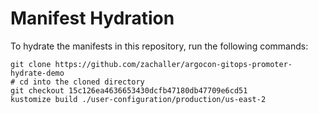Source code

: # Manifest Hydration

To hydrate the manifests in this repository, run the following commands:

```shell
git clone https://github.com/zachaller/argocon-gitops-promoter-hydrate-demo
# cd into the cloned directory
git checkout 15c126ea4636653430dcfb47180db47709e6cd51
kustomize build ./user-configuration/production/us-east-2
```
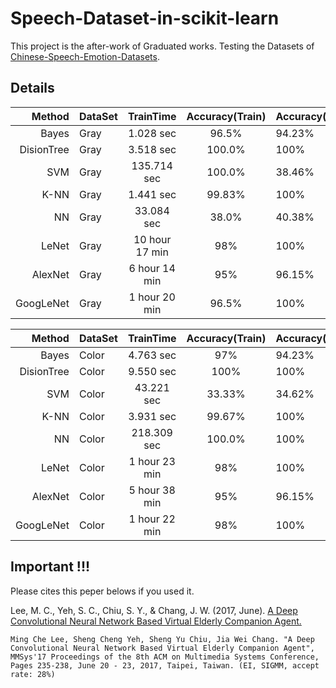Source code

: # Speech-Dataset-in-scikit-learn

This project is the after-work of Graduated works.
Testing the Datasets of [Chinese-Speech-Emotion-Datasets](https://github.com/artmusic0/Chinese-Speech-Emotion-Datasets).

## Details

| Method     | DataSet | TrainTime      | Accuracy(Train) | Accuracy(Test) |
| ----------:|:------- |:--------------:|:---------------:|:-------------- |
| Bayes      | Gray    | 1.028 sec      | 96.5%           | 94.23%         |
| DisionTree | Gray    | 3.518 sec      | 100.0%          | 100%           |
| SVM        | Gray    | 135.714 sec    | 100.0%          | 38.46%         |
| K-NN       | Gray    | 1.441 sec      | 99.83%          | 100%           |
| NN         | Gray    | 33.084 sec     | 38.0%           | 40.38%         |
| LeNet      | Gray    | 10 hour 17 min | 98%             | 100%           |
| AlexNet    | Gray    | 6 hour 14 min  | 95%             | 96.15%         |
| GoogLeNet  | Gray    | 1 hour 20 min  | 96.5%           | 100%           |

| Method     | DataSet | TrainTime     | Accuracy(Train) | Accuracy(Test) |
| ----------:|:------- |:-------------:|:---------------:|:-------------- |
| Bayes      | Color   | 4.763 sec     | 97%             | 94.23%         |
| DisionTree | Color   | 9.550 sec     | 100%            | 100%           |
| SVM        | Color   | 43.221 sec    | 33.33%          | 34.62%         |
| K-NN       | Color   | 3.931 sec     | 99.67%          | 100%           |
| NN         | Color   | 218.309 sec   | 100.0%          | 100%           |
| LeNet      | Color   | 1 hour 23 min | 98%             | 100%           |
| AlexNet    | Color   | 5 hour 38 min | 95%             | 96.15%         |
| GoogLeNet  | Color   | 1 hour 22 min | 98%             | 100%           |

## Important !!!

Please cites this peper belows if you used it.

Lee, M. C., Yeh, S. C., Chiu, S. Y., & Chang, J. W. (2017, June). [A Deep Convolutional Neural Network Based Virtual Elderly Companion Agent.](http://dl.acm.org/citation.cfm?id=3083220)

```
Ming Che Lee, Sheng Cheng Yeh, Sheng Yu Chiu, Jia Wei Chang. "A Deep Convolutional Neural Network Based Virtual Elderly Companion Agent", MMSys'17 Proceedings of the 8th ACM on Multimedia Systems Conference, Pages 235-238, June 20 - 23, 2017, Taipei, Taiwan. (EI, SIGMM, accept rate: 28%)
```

________________________________________

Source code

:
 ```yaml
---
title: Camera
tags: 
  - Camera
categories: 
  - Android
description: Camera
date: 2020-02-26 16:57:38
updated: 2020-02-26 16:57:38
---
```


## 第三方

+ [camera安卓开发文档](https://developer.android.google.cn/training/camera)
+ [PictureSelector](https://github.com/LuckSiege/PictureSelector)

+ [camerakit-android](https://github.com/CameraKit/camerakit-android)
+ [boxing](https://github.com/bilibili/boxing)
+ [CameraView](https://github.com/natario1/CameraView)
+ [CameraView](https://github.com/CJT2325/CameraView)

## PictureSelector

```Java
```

________________________________________

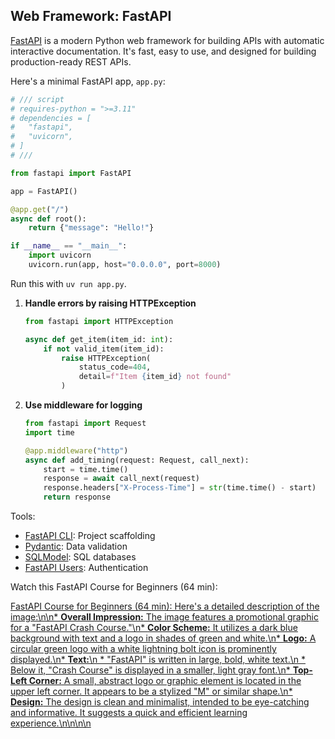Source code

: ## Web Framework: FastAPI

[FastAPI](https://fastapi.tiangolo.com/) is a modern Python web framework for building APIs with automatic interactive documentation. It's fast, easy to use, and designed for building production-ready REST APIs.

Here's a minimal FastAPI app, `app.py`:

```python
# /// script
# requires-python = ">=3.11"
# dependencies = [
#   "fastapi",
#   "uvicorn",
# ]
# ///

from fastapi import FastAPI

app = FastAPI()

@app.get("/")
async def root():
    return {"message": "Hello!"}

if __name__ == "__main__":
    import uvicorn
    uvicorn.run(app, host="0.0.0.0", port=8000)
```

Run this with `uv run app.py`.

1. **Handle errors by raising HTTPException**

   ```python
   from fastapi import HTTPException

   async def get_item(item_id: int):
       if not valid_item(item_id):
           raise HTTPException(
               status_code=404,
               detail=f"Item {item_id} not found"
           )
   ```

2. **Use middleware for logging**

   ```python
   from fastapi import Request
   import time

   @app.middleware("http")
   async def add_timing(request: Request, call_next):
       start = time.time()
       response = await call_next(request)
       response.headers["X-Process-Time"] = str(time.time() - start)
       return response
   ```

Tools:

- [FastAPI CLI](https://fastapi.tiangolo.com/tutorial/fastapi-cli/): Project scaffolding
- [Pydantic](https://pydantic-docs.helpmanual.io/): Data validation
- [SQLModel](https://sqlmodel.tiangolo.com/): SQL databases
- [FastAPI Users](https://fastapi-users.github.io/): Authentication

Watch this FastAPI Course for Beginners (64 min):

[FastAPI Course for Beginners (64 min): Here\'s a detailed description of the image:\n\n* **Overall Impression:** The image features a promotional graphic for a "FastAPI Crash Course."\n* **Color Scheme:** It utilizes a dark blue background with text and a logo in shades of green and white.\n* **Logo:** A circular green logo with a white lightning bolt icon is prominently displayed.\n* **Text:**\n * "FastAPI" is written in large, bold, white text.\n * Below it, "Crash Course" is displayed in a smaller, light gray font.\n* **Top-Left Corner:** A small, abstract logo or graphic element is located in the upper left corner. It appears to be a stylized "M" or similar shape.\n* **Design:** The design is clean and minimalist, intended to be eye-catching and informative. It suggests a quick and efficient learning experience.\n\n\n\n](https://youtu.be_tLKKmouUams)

________________________________________

AIM OF THE EXERCISE >> Take the entries above and return only the lines from the one with "- [Pydantic](https://pydantic-docs.helpmanual.io/): Data" to the one with "[FastAPI Course for", both included, unchanged.

SOLUTION TO THIS EXERCISE >>
- [Pydantic](https://pydantic-docs.helpmanual.io/): Data validation
- [SQLModel](https://sqlmodel.tiangolo.com/): SQL databases
- [FastAPI Users](https://fastapi-users.github.io/): Authentication

Watch this FastAPI Course for Beginners (64 min):

[FastAPI Course for Beginners (64 min): Here\'s a detailed description of the image:\n\n* **Overall Impression:** The image features a promotional graphic for a "FastAPI Crash Course."\n* **Color Scheme:** It utilizes a dark blue background with text and a logo in shades of green and white.\n* **Logo:** A circular green logo with a white lightning bolt icon is prominently displayed.\n* **Text:**\n * "FastAPI" is written in large, bold, white text.\n * Below it, "Crash Course" is displayed in a smaller, light gray font.\n* **Top-Left Corner:** A small, abstract logo or graphic element is located in the upper left corner. It appears to be a stylized "M" or similar shape.\n* **Design:** The design is clean and minimalist, intended to be eye-catching and informative. It suggests a quick and efficient learning experience.\n\n\n\n](https://youtu.be_tLKKmouUams)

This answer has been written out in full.